Der Baselbieter Regierungsrat hat Raphael Giossi zum Nachfolger des langjährigen kantonalen Bieneninspektors Marcel Strub gewählt.

Cyril Bleisch übernimmt bei den Jungfreisinnigen Baselland das Präsidium von Lucio Sansano.

Die Basler Sozialdemokraten haben die SP queer Basel-Stadt gegründet und als neues Organ in den Statuten der Partei verankert.

Eiskunstläuferin Kimmy Repond und Wasserfahrer Adrian Rudin sind Basler Sportlerin beziehungsweise Basler Sportler des Jahres.

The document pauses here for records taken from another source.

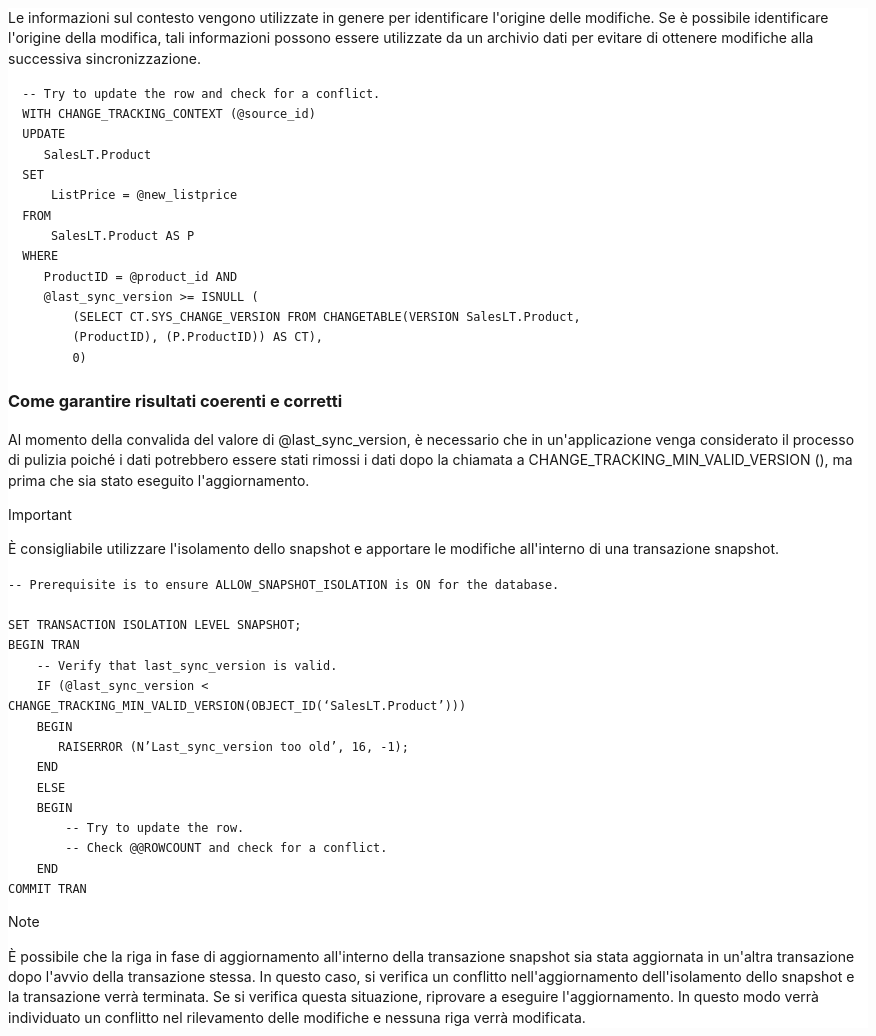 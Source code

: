  Le informazioni sul contesto vengono utilizzate in genere per identificare l'origine delle modifiche. Se è possibile identificare l'origine della modifica, tali informazioni possono essere utilizzate da un archivio dati per evitare di ottenere modifiche alla successiva sincronizzazione.  
  
```tsql  
  -- Try to update the row and check for a conflict.  
  WITH CHANGE_TRACKING_CONTEXT (@source_id)  
  UPDATE  
     SalesLT.Product  
  SET  
      ListPrice = @new_listprice  
  FROM  
      SalesLT.Product AS P  
  WHERE  
     ProductID = @product_id AND  
     @last_sync_version >= ISNULL (  
         (SELECT CT.SYS_CHANGE_VERSION FROM CHANGETABLE(VERSION SalesLT.Product,  
         (ProductID), (P.ProductID)) AS CT),  
         0)  
```  
  
### <a name="ensuring-consistent-and-correct-results"></a>Come garantire risultati coerenti e corretti  
 Al momento della convalida del valore di @last_sync_version, è necessario che in un'applicazione venga considerato il processo di pulizia poiché i dati potrebbero essere stati rimossi i dati dopo la chiamata a CHANGE_TRACKING_MIN_VALID_VERSION (), ma prima che sia stato eseguito l'aggiornamento.  
  
> [!IMPORTANT]  
>  È consigliabile utilizzare l'isolamento dello snapshot e apportare le modifiche all'interno di una transazione snapshot.  
  
```tsql  
-- Prerequisite is to ensure ALLOW_SNAPSHOT_ISOLATION is ON for the database.  
  
SET TRANSACTION ISOLATION LEVEL SNAPSHOT;  
BEGIN TRAN  
    -- Verify that last_sync_version is valid.  
    IF (@last_sync_version <  
CHANGE_TRACKING_MIN_VALID_VERSION(OBJECT_ID(‘SalesLT.Product’)))  
    BEGIN  
       RAISERROR (N’Last_sync_version too old’, 16, -1);  
    END  
    ELSE  
    BEGIN  
        -- Try to update the row.  
        -- Check @@ROWCOUNT and check for a conflict.  
    END  
COMMIT TRAN  
```  
  
> [!NOTE]  
>  È possibile che la riga in fase di aggiornamento all'interno della transazione snapshot sia stata aggiornata in un'altra transazione dopo l'avvio della transazione stessa. In questo caso, si verifica un conflitto nell'aggiornamento dell'isolamento dello snapshot e la transazione verrà terminata. Se si verifica questa situazione, riprovare a eseguire l'aggiornamento. In questo modo verrà individuato un conflitto nel rilevamento delle modifiche e nessuna riga verrà modificata.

Jean-Luc Nordmann übergibt das Präsidium der Stiftung Tierpark Weihermätteli per 1. Januar 2024 an Martin Thommen.

Iris Graf steigt von der Projektleiterin und akademischen Mitarbeiterin der Baselbieter Fachstelle für die Gleichstellung von Frauen und Männern zur Leiterin auf.  

Sonja Kuhn,
ehemalige Co-Leiterin der Abteilung Kultur Basel-Stadt, ist neu Präsidentin der SRG Region Basel.

Florian Nagar-Hak und Saskia Bolz übernehmen die Leitung des Gesundheitszentrums Laufen, das zum Kantonsspital Baselland gehört.

Mohamed Almusibli übernimmt ab März 2024 die Direktion der Kunsthalle Basel von Elena Filipovic.

Marilena Baiatu ist neue Kommunikationsbeauftragte der Staatsanwaltschaft im Kanton Baselland und ersetzt Thomas Lyssy, der Ende November pensioniert wird.

 

Mitte-Landrat Simon Oberbeck folgt am 1. August 2024 als Geschäftsführer der Schweizerischen Vereinigung für Schifffahrtund Hafenwirtschaft auf André Auderset.

Die Junge SVP Basel-Stadt hat Demi Hablützel (25) einstimmig für zwei weitere Jahre als Präsidentin wiedergewählt.

Dominic Stöcklin wird neuer Leiter Marketing und Mitglied der Geschäftsleitung von Basel Tourismus.

 

Samir Stroh, aktuell Gemeindeverwalter in Brislach, übernimmt Anfang Mai 2024 die Leitung von Human Resources Basel-Stadt.

Das Sperber-Kollegium hat Sterneköchin Tanja Grandits zur "Ehrespalebärglemere 2023" ernannt.

Der mit 50'000 Franken dotierte Walder-Preis geht dieses Jahr an Konrad Knüsel, den Präsidenten des Vernetzungsprojekts Rodersdorf und des Naturschutzvereins Therwil.

Götz Arlt tritt am 1. Januar 2024 die Nachfolge von Christian Griss an und übernimmt die Stufenleitung der Sekundarschulen I im Bereich Volksschulen des Erziehungsdepartements Basel-Stadt.

Michael Gengenbacher tritt am 1. Februar 2024 seine neue Stelle als Chief Medical Officer (CMO) und Mitglied der Spitalleitung beim Bethesda Spital an.

Markus Zuber übernimmt am 1. Oktober die Leitung der St. Clara Forschung AG (St. Claraspital).

Das Präsidium der Juso Baselland besteht neu aus Clara Bonk, Angel Yakoub (Vize) und Toja Brenner (Vize).